Entries taken from a collection:
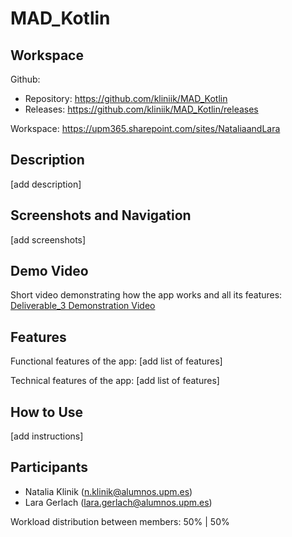# MAD_Kotlin

## Workspace
Github:
- Repository: https://github.com/kliniik/MAD_Kotlin
- Releases: https://github.com/kliniik/MAD_Kotlin/releases

Workspace: https://upm365.sharepoint.com/sites/NataliaandLara

## Description
[add description]

## Screenshots and Navigation
[add screenshots]

## Demo Video
Short video demonstrating how the app works and all its features:
[Deliverable_3 Demonstration Video](https://drive.google.com/file/d/1rVOf5V_Elpv9C39CvpGGCS-eJqftWSPU/view?usp=sharing)

## Features
Functional features of the app:
[add list of features]

Technical features of the app:
[add list of features]

## How to Use
[add instructions]

## Participants
- Natalia Klinik (n.klinik@alumnos.upm.es)
- Lara Gerlach (lara.gerlach@alumnos.upm.es)

Workload distribution between members: 50% | 50%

:: Requirement ::
Which lines above hold the string "alumnos"? Please copy all of them.

:: Reply ::
- Natalia Klinik (n.klinik@alumnos.upm.es)
- Lara Gerlach (lara.gerlach@alumnos.upm.es)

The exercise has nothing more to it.